Trepalium est palpable, que le groupe est enfin arrivé à complète maturité, que son concept est définitivement parfait et que leur musique se reconnait désormais dès les premiers instants impressionne. Ayant souhaité placer leur nouvelle imagerie dans les années 30 que ce soit pour les costumes ou l’ambiance qui évoque les atmosphères enfumées des clubs de jazz, les poitevins ont surement eu l’idée du siècle et à la découverte de cet ep, on en vient même à se demander pourquoi
Trepalium n’avait pas fait ça depuis déjà un paquet d’années. Car écouter "Voodoo
Moonshine", c’est un peu comme plonger dans ce qu’aurait pu être le metal s’il avait été joué par des jazzman il y a 80 ans, c’est une transformation de l’agression actuelle avec un aspect retro succulent, un groove immense et une envie de taper du pied qui dépasse allègrement les précédents travaux du groupe, où on pouvait parfois trouver que les musiciens en faisait trop de sens. Ici, cela tombe simplement de naturel…
Le titre track, magnifiquement illustré par un clip, en est le meilleur exemple. Une introduction au piano de quelques instants, l’intervention de cuivres qui apportent un charme et une authenticité folle, un riff où l’on reconnait la patte d’Harun dès les premiers instants, une rythmique groovy à se damner…et l’explosion des progrès affichés par Cédric au chant ! On retrouve évidemment son timbre bien distinct, mais ses placements vocaux, l’effort réalisé sur la diction et sur l’énergie déployée est énorme, tel un véritable showman incantatoire et diabolique. Ce décalage avec le reste du groupe est d’ailleurs la grande force de cette nouvelle imagerie, « KK » s’affichant comme l’incarnation rituelle de la violence du groupe, offrant une véritable force à son personnage. Le break susurré est en soi une petite merveille de montée en puissance qui déchire tout en live. "Damballa's Voodoo Doll" va même plus loin, évoquant même
Diablo Swing Orchestra dans sa folie jazzy. Les cuivres y ont une nouvelle fois une grande importance, et apportent une richesse sonore supplémentaire à
Trepalium. Rarement tout avait semblé si bien ficelé, comme si chaque élément avait été murement réfléchi pour offrir un exemple de cohérence.

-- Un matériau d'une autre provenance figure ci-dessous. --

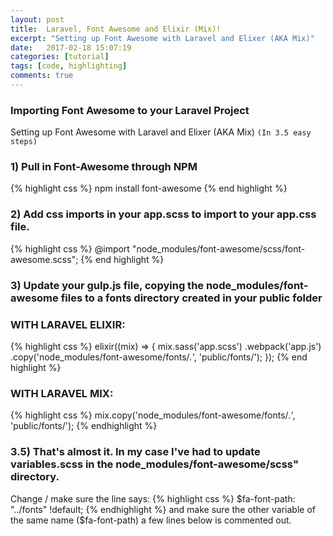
 ```yaml
---
layout: post
title:  Laravel, Font Awesome and Elixir (Mix)!
excerpt: "Setting up Font Awesome with Laravel and Elixer (AKA Mix)"
date:   2017-02-18 15:07:19
categories: [tutorial]
tags: [code, highlighting]
comments: true
---
```


###  Importing Font Awesome to your Laravel Project
Setting up Font Awesome with Laravel and Elixer (AKA Mix) `(In 3.5 easy steps)`

### 1) Pull in Font-Awesome through NPM
{% highlight css %}
npm install font-awesome
{% end highlight %}

### 2) Add css imports in your app.scss to import to your app.css file.
{% highlight css %}
@import "node_modules/font-awesome/scss/font-awesome.scss";
{% end highlight %}

### 3) Update your gulp.js file, copying the node_modules/font-awesome files to a fonts directory created in your public folder
### WITH LARAVEL ELIXIR:
{% highlight css %}
elixir((mix) => {
     mix.sass('app.scss')
        .webpack('app.js')
        .copy('node_modules/font-awesome/fonts/*.*', 'public/fonts/');
    });
{% end highlight %}

### WITH LARAVEL MIX:
{% highlight css %}
mix.copy('node_modules/font-awesome/fonts/*.*', 'public/fonts/');
{% endhighlight %}

### 3.5) That's almost it. In my case I've had to update variables.scss in the node_modules/font-awesome/scss" directory.
Change / make sure the line says:
{% highlight css %}
$fa-font-path: "../fonts" !default;
{% endhighlight %}
and make sure the other variable of the same name ($fa-font-path) a few lines below is commented out.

"Guédé Juice" nous ramène en territoire plus commun, plus lourd et typique, mais avec toujours cette aura sombre supplémentaire, cet aspect possédé et mystique (vaudou, disons-le ! On s’imagine tellement trituré des poupées à l’écoute de l’album que ça en devient malsain !) et la présence d’un solo simplement magnifique et renvoyant très loin les shreddeurs ne pensant que par la technique démonstrative. A l’inverse, "
Fire on
Skin" respire une certaine mélancolie, une vision plus parcheminée et ancienne, sorte de transition entre l’ancien et le nouveau
Trepalium. Il faut également noter l’importance de la production, simplement parfaite de puissance, de clarté, d’épaisseur sans jamais se perdre dans un son trop compressé ou moderne.
"Voodoo
Moonshine", même s’il n’est qu’un ep, est à ce jour un condensé des compositions les plus abouties du groupe, les plus représentatives de toute la route parcourue depuis "
Through the
Absurd".
Trepalium peut maintenant voir beaucoup plus haut, le travail paie désormais et le groupe est aujourd’hui au firmament de sa carrière, de son identité et de sa créativité. Et lorsqu’on se prend la mandale que représente le nouveau show en termes de décors (monstrueux), d’ambiance, d’aisance scénique et de puissance, tel un énorme poing en travers du visage, on se dit que le groupe peut désormais définitivement s’exporter et jouer partout. Ce n’est plus un groupe qui monte, un espoir ou un ovni original. Le
Trepalium nouveau est arrivé et c’est juste une véritable machine de guerre.